Start of Block

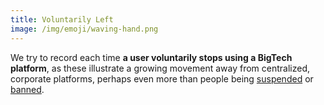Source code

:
 ```yaml
---
title: Voluntarily Left
image: /img/emoji/waving-hand.png
---
```


We try to record each time **a user voluntarily stops using a BigTech
platform**, as these illustrate a growing movement away from centralized,
corporate platforms, perhaps even more than people being
[suspended](/tags/suspended/) or [banned](/tags/banned/).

End of Block

» **WORK ORDER**: All of the entries above need to be transcribed exactly, except for the pictures.

» **SOLUTION FOR THIS EXERCISE**:
Source code

:
 ```yaml
---
title: Voluntarily Left
image: /img/emoji/waving-hand.png
---
```


We try to record each time **a user voluntarily stops using a BigTech
platform**, as these illustrate a growing movement away from centralized,
corporate platforms, perhaps even more than people being
[suspended](/tags/suspended/) or [banned](/tags/banned/).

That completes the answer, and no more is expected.